How indeed, but director Trevor Nunn, one of the major figures involved in bringing Victor Hugo’s novel to the stage, needn’t have worried because, against all the odds, the musical had, by the time of its 27th birthday in 2012, run up 11,209 performances in the West End alone. Worldwide, more than 100 professional companies had given 48,000 performances of the show in 42 countries – and those numbers are being added to as you read this feature. It is, in short, the world’s longest-running musical.
If it was possible to divine the reasons for this extraordinary success then we would all be writing musicals but, suffice to say, Les Mis, as it has become known, still captivates theatre, and now cinema, audiences because of its winning mixture of great music, a wonderful story, memorable characters and that all too elusive feelgood factor.

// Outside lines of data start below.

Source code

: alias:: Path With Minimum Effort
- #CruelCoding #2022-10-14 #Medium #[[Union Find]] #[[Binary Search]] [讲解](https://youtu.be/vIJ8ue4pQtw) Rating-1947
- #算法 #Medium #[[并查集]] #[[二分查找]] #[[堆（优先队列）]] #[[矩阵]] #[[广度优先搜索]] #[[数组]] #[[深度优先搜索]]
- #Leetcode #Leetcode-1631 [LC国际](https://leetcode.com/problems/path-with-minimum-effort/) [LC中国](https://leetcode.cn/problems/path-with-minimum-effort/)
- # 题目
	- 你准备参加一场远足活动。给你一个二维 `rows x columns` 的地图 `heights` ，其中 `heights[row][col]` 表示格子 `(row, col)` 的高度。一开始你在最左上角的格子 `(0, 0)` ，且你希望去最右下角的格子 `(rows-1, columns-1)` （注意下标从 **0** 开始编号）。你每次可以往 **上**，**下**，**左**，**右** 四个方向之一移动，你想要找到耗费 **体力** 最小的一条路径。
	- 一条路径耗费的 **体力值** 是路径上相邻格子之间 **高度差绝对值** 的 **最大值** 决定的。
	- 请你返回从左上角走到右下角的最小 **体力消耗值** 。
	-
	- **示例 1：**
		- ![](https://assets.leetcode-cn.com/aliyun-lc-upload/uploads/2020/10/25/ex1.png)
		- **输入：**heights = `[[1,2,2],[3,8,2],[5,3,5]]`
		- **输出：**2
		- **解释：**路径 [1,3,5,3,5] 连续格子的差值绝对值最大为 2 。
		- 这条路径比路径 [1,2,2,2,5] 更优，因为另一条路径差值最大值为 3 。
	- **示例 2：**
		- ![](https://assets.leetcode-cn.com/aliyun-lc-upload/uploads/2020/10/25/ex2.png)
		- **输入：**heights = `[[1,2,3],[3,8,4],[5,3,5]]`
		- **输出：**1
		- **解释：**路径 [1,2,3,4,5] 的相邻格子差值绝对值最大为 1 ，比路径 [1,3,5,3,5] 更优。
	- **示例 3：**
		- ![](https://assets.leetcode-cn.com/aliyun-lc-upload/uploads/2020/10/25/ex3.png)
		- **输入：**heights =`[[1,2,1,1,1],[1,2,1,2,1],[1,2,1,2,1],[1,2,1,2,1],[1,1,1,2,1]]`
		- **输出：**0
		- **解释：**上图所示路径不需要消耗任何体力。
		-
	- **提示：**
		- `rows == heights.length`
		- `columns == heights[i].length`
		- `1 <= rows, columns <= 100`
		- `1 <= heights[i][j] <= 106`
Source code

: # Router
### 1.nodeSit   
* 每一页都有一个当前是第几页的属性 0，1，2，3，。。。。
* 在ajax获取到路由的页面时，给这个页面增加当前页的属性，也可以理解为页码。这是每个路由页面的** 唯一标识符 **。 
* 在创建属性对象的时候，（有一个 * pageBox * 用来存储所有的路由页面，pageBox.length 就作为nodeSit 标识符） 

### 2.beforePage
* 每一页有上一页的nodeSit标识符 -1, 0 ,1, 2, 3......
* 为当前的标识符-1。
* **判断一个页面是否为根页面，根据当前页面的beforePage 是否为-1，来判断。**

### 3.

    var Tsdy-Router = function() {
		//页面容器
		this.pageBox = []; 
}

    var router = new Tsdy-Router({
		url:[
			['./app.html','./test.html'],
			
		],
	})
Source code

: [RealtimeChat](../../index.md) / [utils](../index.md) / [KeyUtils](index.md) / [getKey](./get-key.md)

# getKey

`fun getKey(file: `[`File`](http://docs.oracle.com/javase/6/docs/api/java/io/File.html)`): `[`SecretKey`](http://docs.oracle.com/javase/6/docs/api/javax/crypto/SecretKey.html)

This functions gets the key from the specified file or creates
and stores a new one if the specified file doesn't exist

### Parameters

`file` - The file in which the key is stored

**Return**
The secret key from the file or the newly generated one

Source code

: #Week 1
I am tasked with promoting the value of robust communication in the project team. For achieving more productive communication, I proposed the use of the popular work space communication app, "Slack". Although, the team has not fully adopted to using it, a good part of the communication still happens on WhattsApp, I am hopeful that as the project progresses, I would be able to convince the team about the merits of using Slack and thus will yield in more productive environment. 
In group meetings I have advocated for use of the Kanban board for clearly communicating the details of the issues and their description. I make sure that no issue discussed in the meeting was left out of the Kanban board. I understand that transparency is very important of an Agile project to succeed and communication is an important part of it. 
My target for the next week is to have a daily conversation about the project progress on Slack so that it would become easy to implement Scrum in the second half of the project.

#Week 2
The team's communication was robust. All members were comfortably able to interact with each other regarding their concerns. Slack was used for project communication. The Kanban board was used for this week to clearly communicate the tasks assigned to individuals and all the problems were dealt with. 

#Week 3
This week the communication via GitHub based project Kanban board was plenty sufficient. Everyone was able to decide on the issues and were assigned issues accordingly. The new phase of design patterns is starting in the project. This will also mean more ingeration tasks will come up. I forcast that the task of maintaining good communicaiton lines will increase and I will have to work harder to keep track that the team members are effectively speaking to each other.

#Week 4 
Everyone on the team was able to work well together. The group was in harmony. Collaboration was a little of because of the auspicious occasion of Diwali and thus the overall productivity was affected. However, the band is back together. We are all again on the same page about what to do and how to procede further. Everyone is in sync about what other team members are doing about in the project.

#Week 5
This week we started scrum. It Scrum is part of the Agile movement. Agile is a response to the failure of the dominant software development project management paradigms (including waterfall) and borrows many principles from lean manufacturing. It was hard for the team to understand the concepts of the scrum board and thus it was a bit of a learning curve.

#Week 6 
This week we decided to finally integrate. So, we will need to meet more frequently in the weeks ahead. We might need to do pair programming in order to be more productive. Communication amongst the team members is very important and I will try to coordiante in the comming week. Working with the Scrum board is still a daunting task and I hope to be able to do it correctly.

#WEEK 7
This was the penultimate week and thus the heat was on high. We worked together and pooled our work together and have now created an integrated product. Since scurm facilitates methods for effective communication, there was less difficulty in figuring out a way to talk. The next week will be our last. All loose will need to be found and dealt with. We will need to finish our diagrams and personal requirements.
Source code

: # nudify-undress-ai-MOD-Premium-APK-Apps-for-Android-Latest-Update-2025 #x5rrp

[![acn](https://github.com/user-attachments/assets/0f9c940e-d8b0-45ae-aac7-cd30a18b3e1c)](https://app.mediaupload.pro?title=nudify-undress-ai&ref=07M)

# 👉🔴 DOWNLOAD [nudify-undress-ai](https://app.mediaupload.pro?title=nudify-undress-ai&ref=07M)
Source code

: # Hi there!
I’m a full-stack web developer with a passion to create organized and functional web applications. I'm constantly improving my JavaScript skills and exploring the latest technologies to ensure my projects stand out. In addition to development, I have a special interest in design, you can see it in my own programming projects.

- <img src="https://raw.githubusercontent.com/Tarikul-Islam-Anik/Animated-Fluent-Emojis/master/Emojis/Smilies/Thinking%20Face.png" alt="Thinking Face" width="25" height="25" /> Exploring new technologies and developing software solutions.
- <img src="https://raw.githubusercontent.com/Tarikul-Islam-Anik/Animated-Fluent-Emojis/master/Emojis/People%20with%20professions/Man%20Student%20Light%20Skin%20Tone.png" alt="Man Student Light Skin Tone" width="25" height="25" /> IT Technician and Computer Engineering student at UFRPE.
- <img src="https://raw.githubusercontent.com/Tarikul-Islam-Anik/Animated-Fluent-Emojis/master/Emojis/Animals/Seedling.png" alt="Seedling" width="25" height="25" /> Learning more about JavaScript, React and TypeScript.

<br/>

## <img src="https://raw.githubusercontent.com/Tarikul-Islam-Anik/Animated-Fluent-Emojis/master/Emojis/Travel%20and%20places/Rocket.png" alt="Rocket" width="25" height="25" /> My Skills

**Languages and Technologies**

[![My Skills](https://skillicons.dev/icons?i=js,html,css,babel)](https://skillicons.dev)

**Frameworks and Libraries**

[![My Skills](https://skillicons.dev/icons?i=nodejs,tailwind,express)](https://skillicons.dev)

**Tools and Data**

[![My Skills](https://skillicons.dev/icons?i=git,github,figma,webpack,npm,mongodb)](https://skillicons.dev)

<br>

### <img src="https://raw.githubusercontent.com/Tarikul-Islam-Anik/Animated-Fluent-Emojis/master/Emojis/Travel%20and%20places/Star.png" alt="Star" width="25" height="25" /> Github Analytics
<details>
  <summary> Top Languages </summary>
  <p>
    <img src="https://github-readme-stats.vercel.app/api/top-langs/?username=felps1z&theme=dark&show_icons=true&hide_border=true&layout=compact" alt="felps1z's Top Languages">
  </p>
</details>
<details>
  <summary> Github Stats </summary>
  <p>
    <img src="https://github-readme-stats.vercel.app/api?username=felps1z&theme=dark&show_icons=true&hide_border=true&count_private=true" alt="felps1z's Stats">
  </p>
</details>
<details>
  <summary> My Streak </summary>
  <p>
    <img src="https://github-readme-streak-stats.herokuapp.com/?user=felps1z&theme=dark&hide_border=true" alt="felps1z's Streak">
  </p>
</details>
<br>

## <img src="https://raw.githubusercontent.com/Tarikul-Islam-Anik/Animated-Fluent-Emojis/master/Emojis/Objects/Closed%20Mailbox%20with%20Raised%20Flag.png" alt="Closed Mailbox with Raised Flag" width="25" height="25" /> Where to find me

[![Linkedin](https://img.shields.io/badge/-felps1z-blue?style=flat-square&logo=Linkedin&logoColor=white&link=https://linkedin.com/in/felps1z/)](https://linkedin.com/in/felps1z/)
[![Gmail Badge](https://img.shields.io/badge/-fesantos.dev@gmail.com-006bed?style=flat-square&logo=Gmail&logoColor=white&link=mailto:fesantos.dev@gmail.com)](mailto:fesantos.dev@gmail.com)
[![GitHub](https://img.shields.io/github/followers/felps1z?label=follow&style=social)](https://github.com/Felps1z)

In their new book, Les Misérables: From Stage to Screen (Carlton, £30), which forms the basis of this feature, Martyn Palmer and Benedict Nightingale detail the origins of the musical and its transition onto stage and then screen.
Beginnings
The novel that started it all, Les Misérablés, by Victor Hugo, was first published in 1862, and was largely written in Guernsey, where Hugo was in exile at the time. The book focussed on the struggles of ex-convict Jean Valjean and his experience of redemption in the period 1815 to 1832. The plot spans 17 years and is set against the backdrop of a tumultuous period in French history, culminating in the 1832 June rebellion.
Although critically slammed when first published the novel went on to be a great success across Europe. The French Revolution had taken place in 1789 and its repercussions were still being felt at the time the novel was published. Napoleon may have institutionalised the gains of the Revolution but across Europe, in the wake of the Industrial Revolution, many felt disenfranchised and exploited.